Python Forum
Thread Rating:
  • 0 Vote(s) - 0 Average
  • 1
  • 2
  • 3
  • 4
  • 5
Find numbers using Regex
#11
Looks like you want to match one or more numbers followed by one or more letters. I also decided to catch one or more letters followed by one or more numbers
test_text = StringIO(
"""25 - not this number1
the cow just over the moon and the sun is in 1the sky
26 - not this number
5one day is soon and soon is near take 5529care, 30over and out
59 - not this number
The covers at near the back of the 59closet, and when found have them place on the each of the beds. However you see the pillow cases use the ones on the 9second shelve."""
)

pattern = re.compile(r"[0-9]+[a-zA-Z]+|[a-zA-Z]+[0-9]+")
for line in test_text:
    matches = re.findall(pattern, line)
    if matches:
        print(f"{line}Matches = {matches}\n")
    else:
        print(f"{line}No matches\n")
Output:
25 - not this number1 Matches = ['number1'] the cow just over the moon and the sun is in 1the sky Matches = ['1the'] 26 - not this number No matches 5one day is soon and soon is near take 5529care, 30over and out Matches = ['5one', '5529care', '30over'] 59 - not this number No matches The covers at near the back of the 59closet, and when found have them place on the each of the beds. However you see the pillow cases use the ones on the 9second shelve. Matches = ['59closet', '9second']
Reply
#12
(Jul-25-2022, 04:26 AM)deanhystad Wrote: Looks like you want to match one or more numbers followed by one or more letters. I also decided to catch one or more letters followed by one or more numbers
test_text = StringIO(
"""25 - not this number1
the cow just over the moon and the sun is in 1the sky
26 - not this number
5one day is soon and soon is near take 5529care, 30over and out
59 - not this number
The covers at near the back of the 59closet, and when found have them place on the each of the beds. However you see the pillow cases use the ones on the 9second shelve."""
)

pattern = re.compile(r"[0-9]+[a-zA-Z]+|[a-zA-Z]+[0-9]+")
for line in test_text:
    matches = re.findall(pattern, line)
    if matches:
        print(f"{line}Matches = {matches}\n")
    else:
        print(f"{line}No matches\n")
Output:
25 - not this number1 Matches = ['number1'] the cow just over the moon and the sun is in 1the sky Matches = ['1the'] 26 - not this number No matches 5one day is soon and soon is near take 5529care, 30over and out Matches = ['5one', '5529care', '30over'] 59 - not this number No matches The covers at near the back of the 59closet, and when found have them place on the each of the beds. However you see the pillow cases use the ones on the 9second shelve. Matches = ['59closet', '9second']
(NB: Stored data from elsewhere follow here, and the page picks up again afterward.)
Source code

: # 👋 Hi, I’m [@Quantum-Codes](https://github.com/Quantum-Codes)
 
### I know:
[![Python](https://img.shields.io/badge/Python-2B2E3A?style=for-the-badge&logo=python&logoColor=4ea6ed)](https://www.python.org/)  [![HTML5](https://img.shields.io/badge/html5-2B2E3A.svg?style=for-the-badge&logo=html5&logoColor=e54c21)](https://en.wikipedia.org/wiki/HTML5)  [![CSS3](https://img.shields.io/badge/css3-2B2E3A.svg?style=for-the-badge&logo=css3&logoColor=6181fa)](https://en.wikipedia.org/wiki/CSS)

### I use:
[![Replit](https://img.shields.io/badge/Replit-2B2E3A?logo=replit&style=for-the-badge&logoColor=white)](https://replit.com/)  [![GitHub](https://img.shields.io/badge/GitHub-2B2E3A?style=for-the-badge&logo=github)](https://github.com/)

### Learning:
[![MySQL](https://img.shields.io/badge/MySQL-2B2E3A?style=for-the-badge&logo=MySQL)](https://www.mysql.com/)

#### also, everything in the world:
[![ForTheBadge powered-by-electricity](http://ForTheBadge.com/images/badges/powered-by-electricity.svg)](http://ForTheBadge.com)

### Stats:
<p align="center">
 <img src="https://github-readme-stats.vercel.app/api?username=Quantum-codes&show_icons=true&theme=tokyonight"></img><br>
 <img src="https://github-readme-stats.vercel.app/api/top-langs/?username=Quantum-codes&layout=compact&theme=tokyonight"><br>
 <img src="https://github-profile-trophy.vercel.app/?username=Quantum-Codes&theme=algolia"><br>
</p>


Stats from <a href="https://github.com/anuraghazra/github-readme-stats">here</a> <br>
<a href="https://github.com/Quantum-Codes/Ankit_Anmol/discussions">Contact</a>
Quote:Thanks for the help. At this time I am looking for a way to only find the numbers attached to the words. Instead of finding the whole thing can it be modified to only find the numbers only for example 5one, 5529care, 30over, etc? Thanks
Reply
#13
(Jul-25-2022, 12:26 AM)Pedroski55 Wrote: Not too sure what you want to do now, maybe this??

import re

mylist = [15, '15', '1the', '5one', '5529care', '30over', '55more66', 25, '25']

pattern1 = re.compile(r'\D+') # matches non-numbers
# re.findall returns a list
for s in mylist:
    match = re.search(pattern1, str(s))    
    if match:     
        result = re.findall('[0-9]+', s)
        print(s)
        print(result)

Quote:Thanks. I tried to pass the whole list but for some reason I was receiving blank print statements. For reference and ease I have included a link https://regex101.com/r/fhDBF6/2 to the format of the data. Thanks
Reply
#14
(Jul-24-2022, 11:03 PM)rob101 Wrote:
(Jul-24-2022, 08:32 PM)giddyhead Wrote: I see. thanks for the information and help Unfortunately I will not be able to modify it to suit however I appreciate what you have done. may I ask help with the existing code posted? Thanks

Sure; ask whatever you want to.

Quote:Copy. Thanks. Yeah looking for a way to get rid of the numbers attached to words using the code from web scrapping.
Reply
#15
(Jul-25-2022, 05:27 AM)giddyhead Wrote: Yeah looking for a way to get rid of the numbers attached to words using the code from web scrapping.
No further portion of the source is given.